To install, be root, as some of the binaries are root-owned setuid, and do "make install". Then to install the man pages, do:
( cd doc ; make install )
The first time you install you will have to install the docs twice as some part of the make gets confused.
To build editor tags for your particular architecture, use:
( find src/{cmds,iff,include,lib,mom_rcp,resmom/linux,server} -name '*.[ch]' find src/resmom -maxdepth 1 -name '*.[ch]' ) | ctags -L-
where you can substitute some other architecture for linux above. The complexity of those lines is to avoid tagging unused files.
Finally, to put everything back to the way you found it, "make distclean".
Start with a fresh copy of the OpenPBS 2.3.12 distribution, unpack it, and give it a reasonable name:
tar xfz /home/pw/src/Tars/pbs-2.3.12.tgz mv OpenPBS_2_3_12 pbs-2.3.12 cd pbs-2.3.12
Then apply this whole slew of patches, in the order given below. Using a different order may work fine, but you may get "orig" files due to large offsets for some of the patches.

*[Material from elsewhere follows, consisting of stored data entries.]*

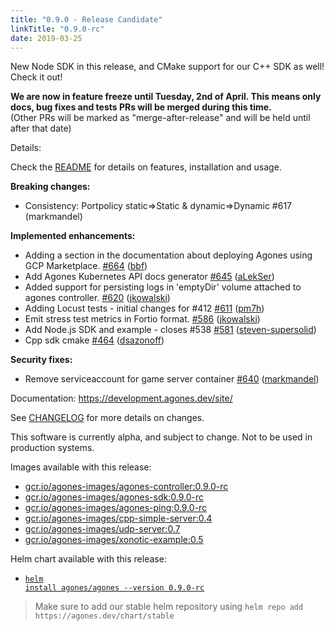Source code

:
 ```yaml
---
title: "0.9.0 - Release Candidate"
linkTitle: "0.9.0-rc"
date: 2019-03-25
---
```


New Node SDK in this release, and CMake support for our C++ SDK as well! Check it out!

**We are now in feature freeze until Tuesday, 2nd of April. This means only docs, bug fixes and tests PRs will be merged during this time.**  
(Other PRs will be marked as "merge-after-release" and will be held until after that date)

Details:

Check the <a href="https://github.com/GoogleCloudPlatform/agones/tree/release-0.9.0-rc" data-proofer-ignore>README</a> for details on features, installation and usage.

**Breaking changes:**

- Consistency: Portpolicy static=>Static & dynamic=>Dynamic #617 (markmandel)

**Implemented enhancements:**

- Adding a section in the documentation about deploying Agones using GCP Marketplace. [\#664](https://github.com/GoogleCloudPlatform/agones/pull/664) ([bbf](https://github.com/bbf))
- Add Agones Kubernetes API docs generator [\#645](https://github.com/GoogleCloudPlatform/agones/pull/645) ([aLekSer](https://github.com/aLekSer))
- Added support for persisting logs in 'emptyDir' volume attached to agones controller. [\#620](https://github.com/GoogleCloudPlatform/agones/pull/620) ([jkowalski](https://github.com/jkowalski))
- Adding Locust tests - initial changes for \#412 [\#611](https://github.com/GoogleCloudPlatform/agones/pull/611) ([pm7h](https://github.com/pm7h))
- Emit stress test metrics in Fortio format. [\#586](https://github.com/GoogleCloudPlatform/agones/pull/586) ([jkowalski](https://github.com/jkowalski))
- Add Node.js SDK and example - closes \#538 [\#581](https://github.com/GoogleCloudPlatform/agones/pull/581) ([steven-supersolid](https://github.com/steven-supersolid))
- Cpp sdk cmake [\#464](https://github.com/GoogleCloudPlatform/agones/pull/464) ([dsazonoff](https://github.com/dsazonoff))

**Security fixes:**

- Remove serviceaccount for game server container [\#640](https://github.com/GoogleCloudPlatform/agones/pull/640) ([markmandel](https://github.com/markmandel))

Documentation: https://development.agones.dev/site/

See <a href="https://github.com/GoogleCloudPlatform/agones/blob/release-0.9.0-rc/CHANGELOG.md" data-proofer-ignore>CHANGELOG</a> for more details on changes.

This software is currently alpha, and subject to change. Not to be used in production systems.

Images available with this release:

- [gcr.io/agones-images/agones-controller:0.9.0-rc](https://gcr.io/agones-images/agones-controller:0.9.0-rc)
- [gcr.io/agones-images/agones-sdk:0.9.0-rc](https://gcr.io/agones-images/agones-sdk:0.9.0-rc)
- [gcr.io/agones-images/agones-ping:0.9.0-rc](https://gcr.io/agones-images/agones-ping:0.9.0-rc)
- [gcr.io/agones-images/cpp-simple-server:0.4](https://gcr.io/agones-images/cpp-simple-server:0.4)
- [gcr.io/agones-images/udp-server:0.7](https://gcr.io/agones-images/udp-server:0.7)
- [gcr.io/agones-images/xonotic-example:0.5](https://gcr.io/agones-images/xonotic-example:0.5)

Helm chart available with this release:

- <a href="https://agones.dev/chart/stable/agones-0.9.0-rc.tgz" data-proofer-ignore><code>helm install agones/agones --version 0.9.0-rc</code></a>

> Make sure to add our stable helm repository using `helm repo add https://agones.dev/chart/stable`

You can download the patches one at a time using the little curly symbol in front of its name, or you can get the entire collection in a single tarball. It comes with a handy Makefile to apply all the patches in order, too:
If you want to experiment with a source RPM format, the patches along with the original pbs tarball and a spec file to put it all together can be found here:
Add a few fixes to the TM interface and some functionality enhancements for the MPI parallel code launcher, mpiexec (http://www.osc.edu/~pw/mpiexec/). Copied from mpiexec/patch/pbs-2.3.12-mpiexec.diff.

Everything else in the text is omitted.